Suitable for lead-free system
Lead-free assembly systems require higher reflux temperatures and thermo-mechanical stresses. These harsh conditions limit capacitor technology. Aluminum and foil capacitors are extremely sensitive to thermo-mechanical loads, especially for reflow temperature/time welding curves that can lead to severe electrical failure. Ceramic capacitors are most resilient to electrical overstress and are therefore suitable for lead-free assembly under thermo-mechanical load. However, larger ceramic parts are very sensitive to the curvature of the circuit board, so they must be done according to the manufacturer’s requirements. The common cause of ceramic failure is low insulation resistance or short circuit failure. The new niobium oxide capacitor is particularly notable in that, similar to ceramic capacitors, it shows excellent stability under thermo-mechanical stress and high temperature peak reflux conditions (lead-free assembly), while showing no reaction to mechanical weakness.
No piezoelectric effect
The high CV properties of barium titanate (the main ceramic material in most media systems) show a chattering effect.
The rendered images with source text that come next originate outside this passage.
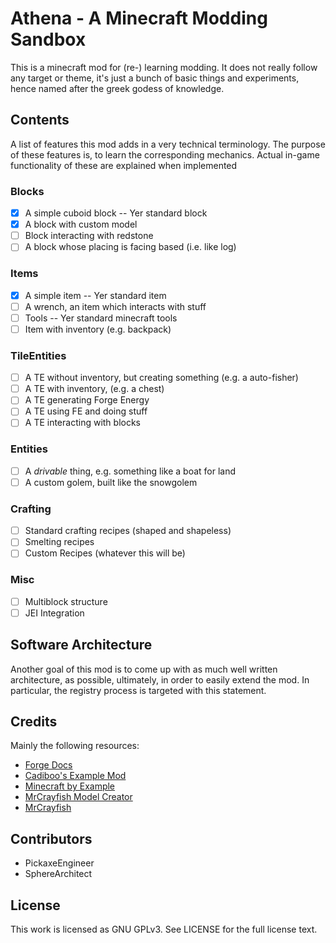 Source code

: # Athena - A Minecraft Modding Sandbox

This is a minecraft mod for (re-) learning modding. 
It does not really follow any target or theme,
it's just a bunch of basic things and experiments,
hence named after the greek godess of knowledge.

## Contents

A list of features this mod adds in a very technical terminology.
The purpose of these features is, to learn the corresponding mechanics.
Actual in-game functionality of these are explained when implemented

### Blocks
 
 - [x] A simple cuboid block -- Yer standard block
 - [x] A block with custom model
 - [ ] Block interacting with redstone
 - [ ] A block whose placing is facing based (i.e. like log)
 
### Items
 
 - [x] A simple item -- Yer standard item
 - [ ] A wrench, an item which interacts with stuff
 - [ ] Tools -- Yer standard minecraft tools
 - [ ] Item with inventory (e.g. backpack)
 
### TileEntities

 - [ ] A TE without inventory, but creating something (e.g. a auto-fisher)
 - [ ] A TE with inventory, (e.g. a chest)
 - [ ] A TE generating Forge Energy
 - [ ] A TE using FE and doing stuff
 - [ ] A TE interacting with blocks
 
### Entities

 - [ ] A _drivable_ thing, e.g. something like a boat for land
 - [ ] A custom golem, built like the snowgolem
  
### Crafting

 - [ ] Standard crafting recipes (shaped and shapeless)
 - [ ] Smelting recipes
 - [ ] Custom Recipes (whatever this will be)

### Misc

 - [ ] Multiblock structure
 - [ ] JEI Integration
 
## Software Architecture

Another goal of this mod is to come up with as much well written architecture,
as possible, ultimately, in order to easily extend the mod.
In particular, the registry process is targeted with this statement.

## Credits

Mainly the following resources:

 - [Forge Docs](https://mcforge.readthedocs.io/en/1.15.x/)
 - [Cadiboo's Example Mod](https://github.com/Cadiboo/Example-Mod)
 - [Minecraft by Example](https://github.com/TheGreyGhost/MinecraftByExample)
 - [MrCrayfish Model Creator](https://mrcrayfish.com/tools?id=mc)
 - [MrCrayfish](https://github.com/MrCrayfish)

## Contributors

 - PickaxeEngineer
 - SphereArchitect
 

## License

This work is licensed as GNU GPLv3. See LICENSE for the full license text.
For example, when a DC bias is applied with a superimposed signal (e.g., a 1kHz sine wave), the Y5V capacitor will start to “buzz”. This process is also reversible, 1kHz external signals will also produce 1kHz noise to electrical signals. Although niobium oxide capacitors also use ceramic powder, but do not have this chattering effect.
The proportion of niobium oxide powder is half that of tantalum powder, which will affect the total weight of the capacitor. For example, e-type niobium oxide capacitors are approximately 25% lighter than capacitors of the same size made from tantalum powder. The lighter weight also improves the drop test strength of the PCB for the same component occupying area, which is also an important parameter for practical applications.
ESR is smaller at higher temperatures
N b O capacitors have the same temperature-dependent characteristics as tantalum capacitors. ESR(effective series resistance) decreases with temperature due to improved MnO 2 (second electrode) conductivity. Therefore, the filtering performance at higher temperature is better than that at room temperature of 25℃.